* _Exercise objective_
Report how many lines below contain the word "charge". Give only the number.

[Dataset entries]
________________________________________
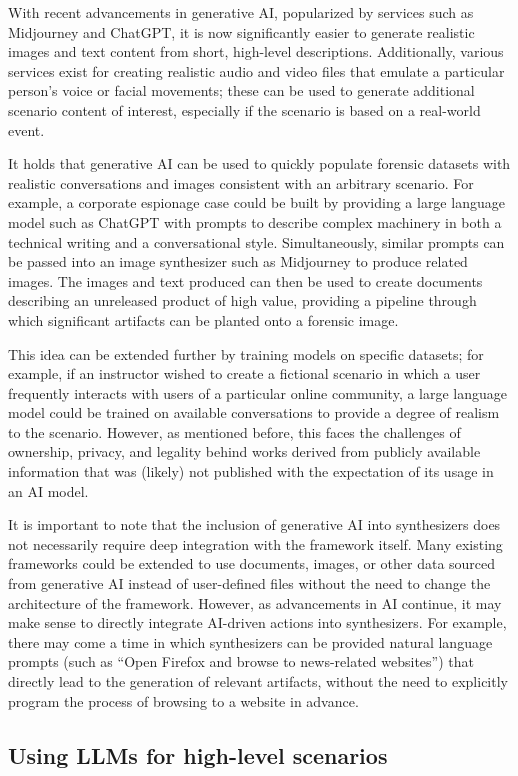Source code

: With recent advancements in generative AI, popularized by services such
as Midjourney and ChatGPT, it is now significantly easier to generate
realistic images and text content from short, high-level descriptions.
Additionally, various services exist for creating realistic audio and
video files that emulate a particular person's voice or facial
movements; these can be used to generate additional scenario content of
interest, especially if the scenario is based on a real-world event.

It holds that generative AI can be used to quickly populate forensic
datasets with realistic conversations and images consistent with an
arbitrary scenario. For example, a corporate espionage case could be
built by providing a large language model such as ChatGPT with prompts
to describe complex machinery in both a technical writing and a
conversational style. Simultaneously, similar prompts can be passed into
an image synthesizer such as Midjourney to produce related images. The
images and text produced can then be used to create documents describing
an unreleased product of high value, providing a pipeline through which
significant artifacts can be planted onto a forensic image.

This idea can be extended further by training models on specific
datasets; for example, if an instructor wished to create a fictional
scenario in which a user frequently interacts with users of a particular
online community, a large language model could be trained on available
conversations to provide a degree of realism to the scenario. However,
as mentioned before, this faces the challenges of ownership, privacy,
and legality behind works derived from publicly available information
that was (likely) not published with the expectation of its usage in an
AI model.

It is important to note that the inclusion of generative AI into
synthesizers does not necessarily require deep integration with the
framework itself. Many existing frameworks could be extended to use
documents, images, or other data sourced from generative AI instead of
user-defined files without the need to change the architecture of the
framework. However, as advancements in AI continue, it may make sense to
directly integrate AI-driven actions into synthesizers. For example,
there may come a time in which synthesizers can be provided natural
language prompts (such as ``Open Firefox and browse to news-related
websites'') that directly lead to the generation of relevant artifacts,
without the need to explicitly program the process of browsing to a
website in advance.

\subsection*{Using LLMs for high-level
scenarios}\label{using-llms-for-high-level-scenarios}
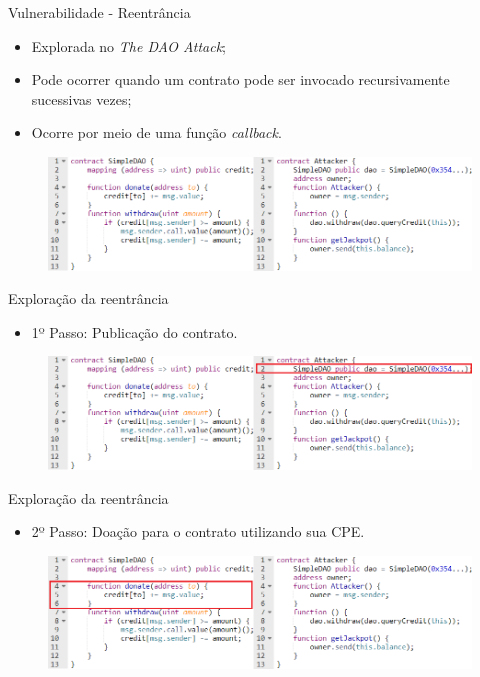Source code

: \begin{frame}{Vulnerabilidade - Reentrância}
    \begin{itemize}
        \item Explorada no \textit{The DAO Attack};
        \item Pode ocorrer quando um contrato pode ser invocado recursivamente sucessivas vezes;
        \item Ocorre por meio de uma função \textit{callback}.
    \end{itemize}
    \begin{figure}[!htb]
        \centering
        \includegraphics[scale=0.45]{figuras/contratos-inteligentes/reentrancia-exemplo.png}
    \end{figure}
\end{frame}

\begin{frame}{Exploração da reentrância}
    \begin{itemize}
        \item 1º Passo: Publicação do contrato.
    \end{itemize}
    \begin{figure}[!htb]
     \centering
     \includegraphics[scale=0.45]{figuras/contratos-inteligentes/reentrancia-passo-1.png}
    \end{figure}    
\end{frame}

\begin{frame}{Exploração da reentrância}
    \begin{itemize}
        \item 2º Passo: Doação para o contrato utilizando sua CPE.
    \end{itemize}
    \begin{figure}[!htb]
     \centering
     \includegraphics[scale=0.45]{figuras/contratos-inteligentes/reentrancia-passo-2.png}
    \end{figure}     
\end{frame}

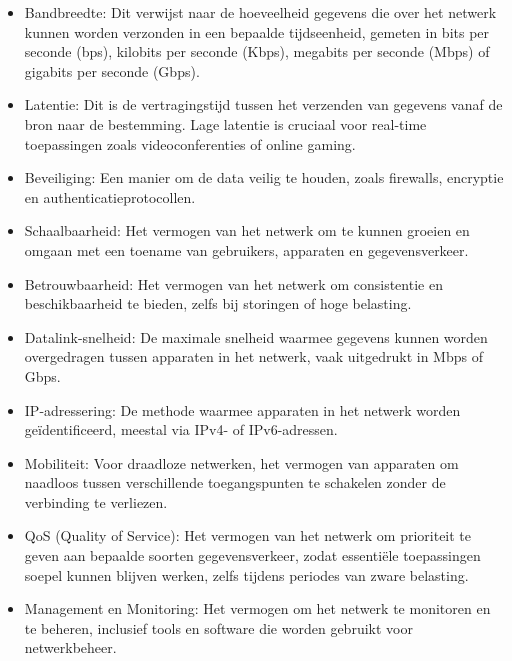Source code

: \begin{itemize}
    \item Bandbreedte: Dit verwijst naar de hoeveelheid gegevens die over het netwerk kunnen worden verzonden in een bepaalde tijdseenheid, gemeten in bits per seconde (bps), kilobits per seconde (Kbps), megabits per seconde (Mbps) of gigabits per seconde (Gbps). \cite{Bandbreedte}
    \item Latentie: Dit is de vertragingstijd tussen het verzenden van gegevens vanaf de bron naar de bestemming. Lage latentie is cruciaal voor real-time toepassingen zoals videoconferenties of online gaming. \cite{Bandbreedte}
    \item Beveiliging: Een manier om de data veilig te houden, zoals firewalls, encryptie en authenticatieprotocollen.
    \item Schaalbaarheid: Het vermogen van het netwerk om te kunnen groeien en omgaan met een toename van gebruikers, apparaten en gegevensverkeer. \cite{schaalbaarheid}
    \item Betrouwbaarheid: Het vermogen van het netwerk om consistentie en beschikbaarheid te bieden, zelfs bij storingen of hoge belasting.
    \item Datalink-snelheid: De maximale snelheid waarmee gegevens kunnen worden overgedragen tussen apparaten in het netwerk, vaak uitgedrukt in Mbps of Gbps.\cite{Data}
    \item IP-adressering: De methode waarmee apparaten in het netwerk worden geïdentificeerd, meestal via IPv4- of IPv6-adressen.\cite{IP}
    \item Mobiliteit: Voor draadloze netwerken, het vermogen van apparaten om naadloos tussen verschillende toegangspunten te schakelen zonder de verbinding te verliezen.
    \item QoS (Quality of Service): Het vermogen van het netwerk om prioriteit te geven aan bepaalde soorten gegevensverkeer, zodat essentiële toepassingen soepel kunnen blijven werken, zelfs tijdens periodes van zware belasting.
    \item Management en Monitoring: Het vermogen om het netwerk te monitoren en te beheren, inclusief tools en software die worden gebruikt voor netwerkbeheer.

\end{itemize}
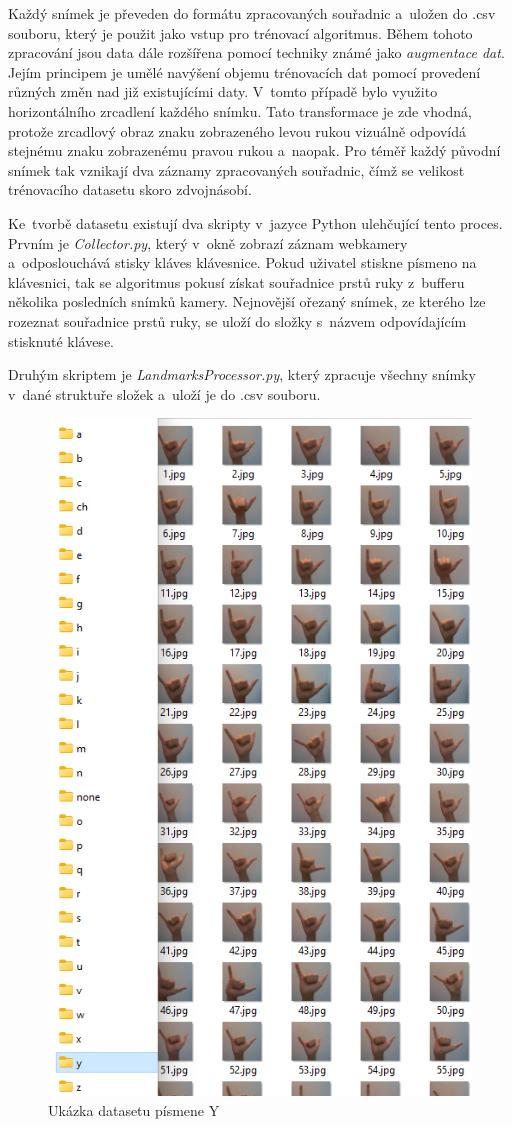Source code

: \documentclass[
  master,
  program=ainfvs,
  biblatex,
  figures=true,
  tables=false,
  sourcecodes=true,
  glossaries,
  index
]{kidiplom}
\begin{document}
            Každý snímek je převeden do formátu zpracovaných souřadnic a~uložen do .csv souboru, který je použit jako vstup pro trénovací algoritmus. Během tohoto zpracování jsou data dále rozšířena pomocí techniky známé jako \emph{augmentace dat}. Jejím principem je umělé navýšení objemu trénovacích dat pomocí provedení různých změn nad již existujícími daty. V~tomto případě bylo využito horizontálního zrcadlení každého snímku. Tato transformace je zde vhodná, protože zrcadlový obraz znaku zobrazeného levou rukou vizuálně odpovídá stejnému znaku zobrazenému pravou rukou a~naopak. Pro téměř každý původní snímek tak vznikají dva záznamy zpracovaných souřadnic, čímž se velikost trénovacího datasetu skoro zdvojnásobí.

            Ke~tvorbě datasetu existují dva skripty v~jazyce Python ulehčující tento proces. Prvním je \emph{Collector.py}, který v~okně zobrazí záznam webkamery a~odposlouchává stisky kláves klávesnice. Pokud uživatel stiskne písmeno na klávesnici, tak se algoritmus pokusí získat souřadnice prstů ruky z~bufferu několika posledních snímků kamery. Nejnovější ořezaný snímek, ze kterého lze rozeznat souřadnice prstů ruky, se uloží do složky s~názvem odpovídajícím stisknuté klávese. 
            
            Druhým skriptem je \emph{LandmarksProcessor.py}, který zpracuje všechny snímky v~dané struktuře složek a~uloží je do .csv souboru.


         \begin{figure}[H]
            \centering
            \includegraphics[width=0.55\columnwidth]{graphics/dataset.png}
            \caption{Ukázka datasetu písmene Y}
            \label{dataset}
        \end{figure}
           
\end{document}
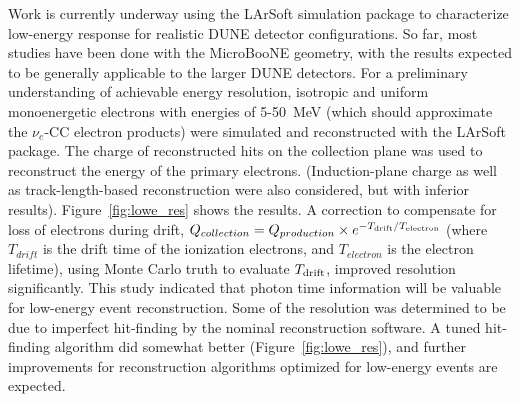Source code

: Work is currently underway using the LArSoft simulation package
to characterize low-energy
response for realistic DUNE detector configurations.
So far,
most studies have been done with the MicroBooNE geometry, with the
results expected to be %
generally applicable to the larger DUNE detectors.  For a preliminary
understanding of achievable energy resolution, isotropic and uniform
monoenergetic electrons with energies of 5-50~MeV (which should
approximate the $\nu_e$-CC electron products) were simulated and
reconstructed with the LArSoft
package. 
The charge of reconstructed hits on the collection plane was used to
reconstruct the energy of the primary electrons. (Induction-plane charge
as well as track-length-based reconstruction were also considered, but
with inferior results). Figure~\ref{fig:lowe_res} shows the results.
A correction to compensate for loss of electrons during drift,
$Q_{collection}=Q_{production}\times e^{-T_{\rm drift} / T_{\rm
    electron}}$ (where $T_{drift}$ is the drift time of the ionization
electrons, and $T_{electron}$ is the electron lifetime), using Monte
Carlo truth to evaluate $T_{\rm drift}$, improved resolution
significantly.  This study indicated that photon time information will
be valuable for low-energy event reconstruction.  Some of the
resolution was determined to be due to imperfect hit-finding by the
nominal reconstruction software.  A tuned hit-finding algorithm did
somewhat better (Figure~\ref{fig:lowe_res}), and further
improvements for reconstruction algorithms optimized for low-energy
events are expected.
%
________________________________________
* _Written answer_
2